Há um mês resolvi desinstalar o Facebook do meu celular. Não se tratava de um afastamento completo da rede, pois continuaria acessando do computador do trabalho ou do notebook de casa. Mas, como um experimento social, queria questionar meu relacionamento com a mídia, ou melhor, a minha dependência dela. Em um cenário em que pesquisas apontam que passamos até 4 horas por dia na plataforma, ficar de fora pode ser perturbador. O princípio foi razoavelmente angustiante, como imaginei que seria. A ansiedade gerada por estar perdendo algo que nem sabia o que era — e que na maioria das vezes é a mais absoluta bobagem — me fez sentir o quão socialmente dependente da participação ou da pseudo- aceitação somos.

Mas com a mesma facilidade com o qual nos apegamos, nos afastamos. Depois de um tempo me acostumei com a ideia e comecei a me aproximar do meu segundo objetivo: ocupar meu tempo livre com o que de fato poderia ser importante. Nos momentos de ócio, como em filas, bancos, intervalos e atrasos de reuniões consegui substituir o que antes seria fatalmente aquela olhadinha rápida no Facebook, pela leitura de um link que havia salvo no Notas para ler depois, uma repassada nas demandas do dia anotadas na agenda ou simplesmente o ócio contemplativo, que para todo mundo é importante mas que talvez para quem trabalha com comunicação seja quase como um dever de casa.

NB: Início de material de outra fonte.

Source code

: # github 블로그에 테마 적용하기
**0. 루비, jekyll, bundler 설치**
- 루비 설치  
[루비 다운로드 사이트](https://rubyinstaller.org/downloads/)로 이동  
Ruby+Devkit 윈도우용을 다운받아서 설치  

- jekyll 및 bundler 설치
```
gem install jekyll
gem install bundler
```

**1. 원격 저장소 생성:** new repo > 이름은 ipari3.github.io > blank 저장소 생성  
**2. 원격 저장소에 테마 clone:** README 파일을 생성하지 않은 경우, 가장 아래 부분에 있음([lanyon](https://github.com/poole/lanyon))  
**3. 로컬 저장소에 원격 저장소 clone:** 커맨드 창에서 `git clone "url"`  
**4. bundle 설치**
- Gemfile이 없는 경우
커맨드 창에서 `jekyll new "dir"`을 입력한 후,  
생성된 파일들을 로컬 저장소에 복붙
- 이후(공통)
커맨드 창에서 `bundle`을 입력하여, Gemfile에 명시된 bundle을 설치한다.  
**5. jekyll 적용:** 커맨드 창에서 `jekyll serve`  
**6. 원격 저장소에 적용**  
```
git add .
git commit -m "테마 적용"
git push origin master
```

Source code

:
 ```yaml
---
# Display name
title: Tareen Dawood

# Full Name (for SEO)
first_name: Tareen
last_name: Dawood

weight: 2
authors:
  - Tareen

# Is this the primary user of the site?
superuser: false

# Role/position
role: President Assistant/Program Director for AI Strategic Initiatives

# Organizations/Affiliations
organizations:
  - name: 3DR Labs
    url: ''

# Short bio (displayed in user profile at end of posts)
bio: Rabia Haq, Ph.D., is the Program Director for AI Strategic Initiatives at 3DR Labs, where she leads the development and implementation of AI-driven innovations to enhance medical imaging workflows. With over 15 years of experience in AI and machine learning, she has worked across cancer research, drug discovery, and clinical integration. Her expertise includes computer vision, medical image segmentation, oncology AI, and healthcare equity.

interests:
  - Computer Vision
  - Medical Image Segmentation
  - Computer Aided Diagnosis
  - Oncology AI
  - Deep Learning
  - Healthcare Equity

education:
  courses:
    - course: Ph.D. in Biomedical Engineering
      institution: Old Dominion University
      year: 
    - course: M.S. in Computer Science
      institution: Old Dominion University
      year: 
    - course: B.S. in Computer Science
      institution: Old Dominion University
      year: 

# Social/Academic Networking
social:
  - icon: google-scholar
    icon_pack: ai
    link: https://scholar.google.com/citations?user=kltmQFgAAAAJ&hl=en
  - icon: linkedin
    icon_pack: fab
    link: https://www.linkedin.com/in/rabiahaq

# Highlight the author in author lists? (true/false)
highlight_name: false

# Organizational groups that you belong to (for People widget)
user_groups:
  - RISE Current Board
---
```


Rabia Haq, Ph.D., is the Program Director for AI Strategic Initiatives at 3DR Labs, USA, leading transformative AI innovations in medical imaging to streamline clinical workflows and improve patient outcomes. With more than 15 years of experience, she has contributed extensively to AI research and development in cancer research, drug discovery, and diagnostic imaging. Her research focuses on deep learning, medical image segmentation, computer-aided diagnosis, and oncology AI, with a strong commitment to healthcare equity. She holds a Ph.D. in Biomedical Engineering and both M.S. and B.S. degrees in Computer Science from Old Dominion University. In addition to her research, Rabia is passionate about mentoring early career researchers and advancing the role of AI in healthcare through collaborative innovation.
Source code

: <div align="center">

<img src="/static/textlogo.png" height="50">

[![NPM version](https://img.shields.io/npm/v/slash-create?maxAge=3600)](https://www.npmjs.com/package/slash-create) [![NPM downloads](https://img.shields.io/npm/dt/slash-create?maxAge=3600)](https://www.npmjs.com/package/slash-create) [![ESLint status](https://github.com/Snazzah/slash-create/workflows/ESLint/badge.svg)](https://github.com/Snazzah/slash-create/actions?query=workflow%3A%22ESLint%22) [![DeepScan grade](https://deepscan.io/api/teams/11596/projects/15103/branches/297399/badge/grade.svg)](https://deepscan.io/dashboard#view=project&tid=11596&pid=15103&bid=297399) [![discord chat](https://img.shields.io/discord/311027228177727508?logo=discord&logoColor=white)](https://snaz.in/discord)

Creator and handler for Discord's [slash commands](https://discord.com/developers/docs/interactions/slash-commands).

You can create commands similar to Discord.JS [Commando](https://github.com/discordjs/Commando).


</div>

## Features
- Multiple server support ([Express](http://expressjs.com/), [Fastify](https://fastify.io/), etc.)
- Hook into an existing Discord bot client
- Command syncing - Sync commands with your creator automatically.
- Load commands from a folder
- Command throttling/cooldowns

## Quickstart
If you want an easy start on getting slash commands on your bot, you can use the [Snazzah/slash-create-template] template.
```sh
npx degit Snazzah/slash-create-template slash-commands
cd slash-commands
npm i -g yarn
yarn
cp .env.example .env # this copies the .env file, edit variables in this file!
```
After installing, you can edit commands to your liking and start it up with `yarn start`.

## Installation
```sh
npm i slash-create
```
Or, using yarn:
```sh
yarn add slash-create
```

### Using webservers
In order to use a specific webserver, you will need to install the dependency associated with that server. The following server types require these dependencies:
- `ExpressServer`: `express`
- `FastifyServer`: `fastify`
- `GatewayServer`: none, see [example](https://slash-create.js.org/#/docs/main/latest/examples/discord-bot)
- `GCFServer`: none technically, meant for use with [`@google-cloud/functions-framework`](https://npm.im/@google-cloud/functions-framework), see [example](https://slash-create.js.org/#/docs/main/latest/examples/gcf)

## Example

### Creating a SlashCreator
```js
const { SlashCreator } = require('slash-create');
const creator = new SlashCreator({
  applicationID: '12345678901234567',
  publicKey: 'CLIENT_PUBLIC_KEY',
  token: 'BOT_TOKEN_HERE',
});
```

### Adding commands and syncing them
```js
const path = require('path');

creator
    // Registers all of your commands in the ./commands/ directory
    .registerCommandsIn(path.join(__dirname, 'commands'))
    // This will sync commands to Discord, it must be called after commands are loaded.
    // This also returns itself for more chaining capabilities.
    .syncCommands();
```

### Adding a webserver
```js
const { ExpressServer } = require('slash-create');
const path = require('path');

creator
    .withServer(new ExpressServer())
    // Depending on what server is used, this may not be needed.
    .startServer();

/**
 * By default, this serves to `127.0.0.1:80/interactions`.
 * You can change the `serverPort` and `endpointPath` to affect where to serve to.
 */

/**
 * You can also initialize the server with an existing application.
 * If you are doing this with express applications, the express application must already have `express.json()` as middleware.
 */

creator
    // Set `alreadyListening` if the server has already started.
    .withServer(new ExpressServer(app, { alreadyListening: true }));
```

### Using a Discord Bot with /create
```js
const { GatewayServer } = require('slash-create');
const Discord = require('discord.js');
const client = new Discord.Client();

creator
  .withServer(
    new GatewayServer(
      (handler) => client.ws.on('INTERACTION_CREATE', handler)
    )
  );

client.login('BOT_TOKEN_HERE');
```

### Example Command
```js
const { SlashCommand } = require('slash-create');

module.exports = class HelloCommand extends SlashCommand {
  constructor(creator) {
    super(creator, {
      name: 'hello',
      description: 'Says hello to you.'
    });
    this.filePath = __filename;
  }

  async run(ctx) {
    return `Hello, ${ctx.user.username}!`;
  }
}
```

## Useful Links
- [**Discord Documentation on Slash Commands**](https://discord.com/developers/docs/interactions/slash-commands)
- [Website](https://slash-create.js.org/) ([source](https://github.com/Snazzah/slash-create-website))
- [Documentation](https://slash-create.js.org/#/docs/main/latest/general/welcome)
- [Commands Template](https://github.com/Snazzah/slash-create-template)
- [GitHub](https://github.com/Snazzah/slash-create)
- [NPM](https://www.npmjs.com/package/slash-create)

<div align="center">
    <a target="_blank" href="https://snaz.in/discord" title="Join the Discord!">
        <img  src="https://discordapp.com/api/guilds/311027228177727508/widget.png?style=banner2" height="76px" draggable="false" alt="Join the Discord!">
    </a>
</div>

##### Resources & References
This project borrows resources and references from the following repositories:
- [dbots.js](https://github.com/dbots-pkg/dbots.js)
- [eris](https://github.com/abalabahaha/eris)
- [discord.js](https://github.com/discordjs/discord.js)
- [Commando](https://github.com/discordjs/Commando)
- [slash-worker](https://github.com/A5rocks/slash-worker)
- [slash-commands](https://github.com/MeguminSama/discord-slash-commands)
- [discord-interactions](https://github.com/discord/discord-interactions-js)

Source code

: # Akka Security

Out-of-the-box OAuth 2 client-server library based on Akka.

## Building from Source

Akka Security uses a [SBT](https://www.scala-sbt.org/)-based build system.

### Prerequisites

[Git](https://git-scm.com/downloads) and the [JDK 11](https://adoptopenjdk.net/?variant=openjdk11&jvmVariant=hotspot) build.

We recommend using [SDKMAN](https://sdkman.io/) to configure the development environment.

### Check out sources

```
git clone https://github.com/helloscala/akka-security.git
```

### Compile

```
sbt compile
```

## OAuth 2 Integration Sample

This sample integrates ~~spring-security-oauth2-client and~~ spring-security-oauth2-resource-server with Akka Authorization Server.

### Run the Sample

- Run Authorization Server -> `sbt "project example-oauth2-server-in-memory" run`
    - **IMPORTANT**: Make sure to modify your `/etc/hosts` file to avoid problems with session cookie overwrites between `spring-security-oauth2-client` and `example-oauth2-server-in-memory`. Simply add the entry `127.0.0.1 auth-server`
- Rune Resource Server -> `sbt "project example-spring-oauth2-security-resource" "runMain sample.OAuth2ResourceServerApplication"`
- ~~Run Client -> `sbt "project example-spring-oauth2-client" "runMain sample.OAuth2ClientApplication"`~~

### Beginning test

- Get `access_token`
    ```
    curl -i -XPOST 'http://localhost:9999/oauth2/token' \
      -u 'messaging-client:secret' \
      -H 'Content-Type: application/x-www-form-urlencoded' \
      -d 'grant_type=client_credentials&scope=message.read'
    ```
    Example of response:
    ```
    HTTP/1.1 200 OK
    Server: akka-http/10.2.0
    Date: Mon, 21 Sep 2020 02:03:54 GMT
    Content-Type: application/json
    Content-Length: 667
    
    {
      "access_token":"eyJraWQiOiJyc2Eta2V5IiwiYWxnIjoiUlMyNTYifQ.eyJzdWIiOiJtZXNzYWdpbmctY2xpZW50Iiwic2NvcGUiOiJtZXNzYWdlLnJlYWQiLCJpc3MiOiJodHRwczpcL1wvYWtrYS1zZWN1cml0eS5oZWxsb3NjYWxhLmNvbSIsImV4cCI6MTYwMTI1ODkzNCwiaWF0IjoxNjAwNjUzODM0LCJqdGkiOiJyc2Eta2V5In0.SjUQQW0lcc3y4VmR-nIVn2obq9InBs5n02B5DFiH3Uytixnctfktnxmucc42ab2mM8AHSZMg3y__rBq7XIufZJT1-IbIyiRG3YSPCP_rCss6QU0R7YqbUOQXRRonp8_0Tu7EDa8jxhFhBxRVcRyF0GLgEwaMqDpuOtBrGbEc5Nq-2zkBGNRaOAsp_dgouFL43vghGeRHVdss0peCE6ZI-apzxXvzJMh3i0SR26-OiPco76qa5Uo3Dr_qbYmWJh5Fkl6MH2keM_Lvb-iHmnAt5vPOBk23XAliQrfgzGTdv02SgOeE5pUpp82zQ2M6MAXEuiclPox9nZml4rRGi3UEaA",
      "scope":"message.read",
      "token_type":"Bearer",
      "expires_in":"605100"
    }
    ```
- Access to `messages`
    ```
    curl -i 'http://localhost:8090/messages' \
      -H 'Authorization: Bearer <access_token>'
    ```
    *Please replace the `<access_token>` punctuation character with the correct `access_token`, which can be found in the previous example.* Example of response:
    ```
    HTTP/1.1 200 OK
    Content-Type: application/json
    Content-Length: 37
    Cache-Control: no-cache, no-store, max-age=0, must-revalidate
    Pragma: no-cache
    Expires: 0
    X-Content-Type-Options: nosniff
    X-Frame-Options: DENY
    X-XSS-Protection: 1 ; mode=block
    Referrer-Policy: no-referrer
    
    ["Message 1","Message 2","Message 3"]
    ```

Pude perceber também como nosso hábitos moldam ou são moldados pela rede. Como hoje acesso muito menos, já que minha utilização pelo desktop sempre foi nula, o conteúdo que posto tem muito menos engajamento. As pessoas que aparecem no meu feed não são mais as mesmas que sempre foram, aquelas que normalmente eu tinha mais interação e até as páginas que para mim eram mais relevantes aparecem cada vez menos.

Confesso que em alguns momentos substituí o hábito do Facebook por outras mídias, como Instagram, Twitter e Medium, mas o tempo gasto em relação ao FB é incomparável e é possível perceber como o dia parece ter mais algumas horinhas e o mundo um lugar menos amargo, com menos Fla-Flu’s tóxicos sobre todo e qualquer tema. Surgiu como um experimento acadêmico, mas talvez se torne um hábito. É provável que nunca me afaste completamente da rede, até porque seus pontos positivos ainda são únicos em escala e navegação, mas fazer um auto-estudo sobre o tema, reconhecendo o controle de determinados mecanismos sobre você pode ser o primeiro passo para quem buscar ver mais do que apenas o que a bolha invisível do tio Mark visa te mostrar.